第2条 この条例において「近江の地場産業」とは、歴史、風土その他の地域の特性、経営資源等に基づき県内の地域に密着した中小企業に係る企業群であって、次の各号のいずれかに該当するものが行う事業をいう。

(1) 1の市町の区域または2以上の市町の区域にわたる区域において一定の業種に係る工業出荷額が5億円以上であるもの

(2) 1の市町の区域における工業出荷額または工業に属する中小企業の割合が100分の10以上である業種であるもの

(3) 1の市町の区域における一定の業種についての工業に属する中小企業の数が10以上であるもの

2 この条例において「近江の地場産業事業者」とは、県内において近江の地場産業に係る事業を行う者をいう。
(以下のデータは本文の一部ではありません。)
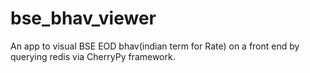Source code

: # bse_bhav_viewer
An app to visual BSE EOD bhav(indian term for Rate) on a front end by querying redis via CherryPy framework.
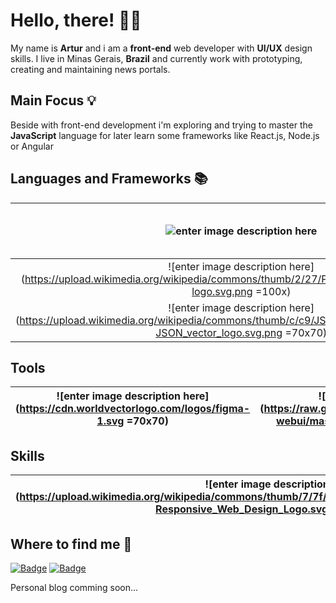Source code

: # Hello, there! 👋🏼

My name is **Artur** and i am a **front-end** web developer with **UI/UX** design skills.
I live in Minas Gerais, **Brazil** and currently work with prototyping, creating and maintaining news portals.

## Main Focus 💡

Beside with front-end development i'm exploring and trying to master the **JavaScript** language for later learn some frameworks like React.js, Node.js or Angular

## Languages and Frameworks 📚

|![enter image description here](https://camo.githubusercontent.com/ac7ca48827aef70b332b0520d213fe6f4468b2db7d37d98d4287f215a4382ba9/68747470733a2f2f7777772e766563746f726c6f676f2e7a6f6e652f6c6f676f732f77335f68746d6c352f77335f68746d6c352d617232312e737667 )|![enter image description here](https://raw.githubusercontent.com/devicons/devicon/0d6c64dbbf311879f7d563bfc3ccf559f9ed111c/icons/css3/css3-original-wordmark.svg =70x60)|![enter image description here](https://raw.githubusercontent.com/abranhe/programming-languages-logos/master/src/javascript/javascript.svg =70x70)
|:-:|:-:|:-:|
| ![enter image description here](https://upload.wikimedia.org/wikipedia/commons/thumb/2/27/PHP-logo.svg/2560px-PHP-logo.svg.png =100x) |  ![enter image description here](https://cdn.worldvectorlogo.com/logos/bootstrap-4.svg =70x70)| ![enter image description here](https://owlcarousel2.github.io/OwlCarousel2/assets/img/owl-logo.png =70x)|
![enter image description here](https://upload.wikimedia.org/wikipedia/commons/thumb/c/c9/JSON_vector_logo.svg/2048px-JSON_vector_logo.svg.png =70x70)| ![enter image description here](https://wallacesilva.com/blog/wp-content/uploads/2015/08/jQuery-logo.png =70x70) |![enter image description here](https://marcas-logos.net/wp-content/uploads/2020/11/MySQL-logo.png =100x) | 



## Tools


| ![enter image description here](https://cdn.worldvectorlogo.com/logos/figma-1.svg =70x70) | ![enter image description here](https://raw.githubusercontent.com/bestofjs/bestofjs-webui/master/public/logos/vscode.svg =70x70) | ![enter image description here](https://raw.githubusercontent.com/detain/svg-logos/master/svg/git.svg =100x)|![enter image description here](https://pbs.twimg.com/profile_images/621577553376100352/lvR3kClO_400x400.png =70x)
|:-:|:-:|:-:|:-:|

## Skills


| ![enter image description here](https://upload.wikimedia.org/wikipedia/commons/thumb/7/7f/Responsive_Web_Design_Logo.svg/1200px-Responsive_Web_Design_Logo.svg.png =100x100) | ![enter image description here](https://nextgenerationtechnologies.in/uploads/page/33/thumb_750X750_ui_ux_design_logo.png =130x) | 
|:-:|:-:|

## Where to find me 📌
[![Badge](https://img.shields.io/badge/-LinkedIn-%230173B1?style=for-the-badge&labelColor=230F97D2&logo=linkedin&logoColor=white&link=https://www.linkedin.com/in/artur-bernardes-42132a1a4/)](https://www.linkedin.com/in/artur-bernardes-42132a1a4/) [![Badge](https://img.shields.io/badge/-Gmail-%23BB001B?style=for-the-badge&labelColor=23BB001B&logo=gmail&logoColor=white&link=mailto:artur.fb.95@gmail.com)](mailto:artur.fb.95@gmail.com)

Personal blog comming soon...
3 この条例において「近江の地場産品」とは、次の各号のいずれかに該当する物品をいう。

(1) 近江の地場産業で製造される物品

(2) 伝統的な技術、技能等を用いて県内で製造される工芸品であって、次のいずれかに該当するもの

 伝統的工芸品産業の振興に関する法律(昭和49年法律第57号)第2条第1項の規定により経済産業大臣が指定した伝統的工芸品

 に掲げる伝統的工芸品に準ずるものとして知事が別に定める伝統的な工芸品

(3) 県内で生産され、本県を代表する農産物、林産物、畜産物および水産物ならびにこれらを原料または材料として製造し、または加工した物品であって、知事が認めるもの

4 この条例において「近江の地場産品製造等事業者」とは、前項第2号および第3号に掲げる物品を製造し、もしくは加工し、または生産する事業を行う者をいう。

(基本理念)

第3条 近江の地場産業および近江の地場産品の振興は、次に掲げる事項を基本理念として行われなければならない。

(1) 近江の地場産品の価値を高め、その新たな価値を生み出すとともに、その価値を広く周知すること等により、近江の地場産品の需要を拡大すること。

(2) 近江の地場産業事業者等の育成および自立を図ることができるよう、近江の地場産業事業者等の経営基盤の強化を図ること。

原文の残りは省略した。